Tenho de reconhecer que não estou assim tão longe de ser um charlatão. Para todos os efeitos, creio que há uma só solução para todos os problemas que é a fé que tenho em Cristo. Até quando a confiança que tenho em Jesus não evapora as dificuldades que enfrento, julgo que no futuro assim acabará por acontecer. Mais ainda: comporto-me privada e publicamente de acordo com a ideia de que não somente eu mas toda a gente à minha volta deve aderir à minha crença e, assim, ter todos os seus males resolvidos. Siga: charlatão me assumirei.

A questão é que não serei só eu que posso ser descrito como um charlatão. Quantos de nós não nos comportamos, afinal, de acordo com essa mesma regra de que algo que nos conquistou pode resolver a vida das pessoas à nossa volta? Iria mais longe: quem é que, bem vistas as coisas, não se comporta assim? O fenómeno prevalecente pode até ser o de a maioria ser de charlatães e a raridade dar-se quando alguém consegue o feito extraordinário de não acreditar numa só solução para todos os problemas. Não nos deve surpreender a charlatanice mas a ausência dela, concluiremos com humildade.
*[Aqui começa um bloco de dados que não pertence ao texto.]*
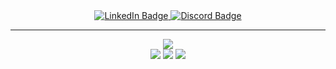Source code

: <div id="badges" align="center">
  <a href="https://www.linkedin.com/in/mmark-tech/" target="_blank">
    <img src="https://img.shields.io/badge/LinkedIn-blue?style=for-the-badge&logo=linkedin&logoColor=white" alt="LinkedIn Badge"/>
  </a>
  <a href="https://discord.dog/258829716281098240" target="_blank">
    <img src="https://img.shields.io/badge/Discord-5865F2?style=for-the-badge&logo=discord&logoColor=white" alt="Discord Badge"/>
  </a>
  <br>
  <img src="https://komarev.com/ghpvc/?username=xHeaven&style=flat-square&color=blue" alt=""/>
</div>
<hr>
<div align="center">
  <img src='https://lanyard.cnrad.dev/api/258829716281098240'><br>
  <img src="https://github-readme-stats.vercel.app/api?username=xHeaven&show_icons=true&theme=midnight-purple">
  <img src="http://github-readme-streak-stats.herokuapp.com?user=xHeaven&theme=midnight-purple">
  <img src="https://github-readme-stats.vercel.app/api/top-langs/?username=xHeaven&layout=compact&langs_count=7&theme=midnight-purple">
</div>
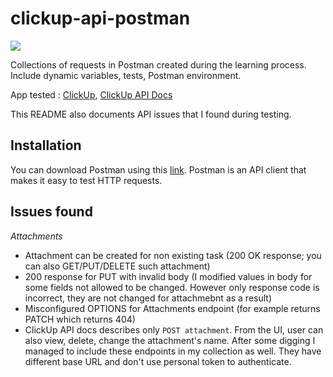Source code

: # clickup-api-postman

![](https://img.shields.io/badge/Tools-Postman-informational?style=flat&logo=postman&logoColor=white&color=blueviolet)


Collections of requests in Postman created during the learning process. Include dynamic variables, tests, Postman environment. 

App tested : [ClickUp](https://clickup.com/), [ClickUp API Docs](https://clickup.com/api )

This README also documents API issues that I found during testing. 

## Installation

You can download Postman using this [link](https://www.postman.com/). Postman is an API client that makes it easy to test HTTP requests.

## Issues found

*Attachments*
* Attachment can be created for non existing task (200 OK response; you can also GET/PUT/DELETE such attachment)
* 200 response for PUT with invalid body (I modified values in body for some fields not allowed to be changed. However only response code is incorrect, they are not changed for attachmebnt as a result)
* Misconfigured OPTIONS for Attachments endpoint (for example returns PATCH which returns 404)
* ClickUp API docs describes only `POST attachment`. From the UI, user can also view, delete, change the attachment's name. After some digging I managed to include these endpoints in my collection as well. They have different base URL and don't use personal token to authenticate.


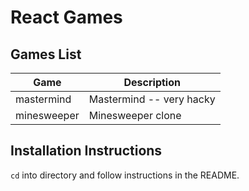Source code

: # React Games

## Games List

| __Game__              | __Description__
| --------              | ---------------
| mastermind            | Mastermind -- very hacky
| minesweeper           | Minesweeper clone

## Installation Instructions

`cd` into directory and follow instructions in the README.
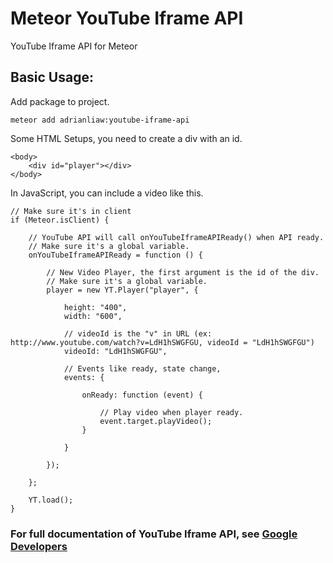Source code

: Meteor YouTube Iframe API
=========================

YouTube Iframe API for Meteor

Basic Usage:
------------
Add package to project.

    meteor add adrianliaw:youtube-iframe-api

Some HTML Setups, you need to create a div with an id.

    <body>
        <div id="player"></div>
    </body>

In JavaScript, you can include a video like this.

    // Make sure it's in client
    if (Meteor.isClient) {
    
        // YouTube API will call onYouTubeIframeAPIReady() when API ready.
        // Make sure it's a global variable.
        onYouTubeIframeAPIReady = function () {
      
            // New Video Player, the first argument is the id of the div.
            // Make sure it's a global variable.
            player = new YT.Player("player", {
        
                height: "400", 
                width: "600", 
        
                // videoId is the "v" in URL (ex: http://www.youtube.com/watch?v=LdH1hSWGFGU, videoId = "LdH1hSWGFGU")
                videoId: "LdH1hSWGFGU", 
          
                // Events like ready, state change, 
                events: {
          
                    onReady: function (event) {
            
                        // Play video when player ready.
                        event.target.playVideo();
                    }
          
                }
        
            });
      
        };

        YT.load();
    }


### For full documentation of YouTube Iframe API, see [Google Developers](https://developers.google.com/youtube/iframe_api_reference)
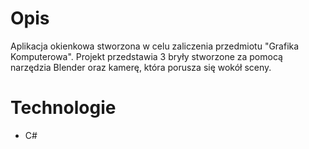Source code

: # Opis

Aplikacja okienkowa stworzona w celu zaliczenia  przedmiotu "Grafika Komputerowa". Projekt przedstawia 3 bryły stworzone za pomocą narzędzia Blender oraz kamerę, która porusza się wokół sceny.


# Technologie
* C#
Pior do que um mundo cheio de charlatães é a ilusão de que nos livraremos deles. O mais enganado, está-se mesmo a ver, é o que julga que ninguém o engana. Logo, a minha proposta neste texto é simples: a próxima vez que alguém te quiser vender uma solução para todos os males, agradece-lhe mesmo que não lhe compres o produto. A pessoa que se admite enganável presta o serviço que mais se aproxima de combater com eficácia o enganoso.

Num último apelo, diria que um ramo privilegiado da charlatanice é hoje o da política. No sermão da semana passada, dizia a partir dos livros de Esdras e Neemias, no Velho Testamento, que quando parece que Deus manda pouco, são os políticos que parece que mandam mais. E apelava assim à congregação que pensasse duas vezes antes de discutir política com demasiado coração. É normal que em 2023 pareça que o Primeiro Ministro interfere mais na nossa vida do que o Criador. Mas é ilusório. Discutir política a toda a hora parte do tal princípio mono de que a essência das nossas soluções está com os nossos governantes. Que charlatanice miserável, essa de cativarmos os nossos destinos aos parlamentares que nos calharam em sorte.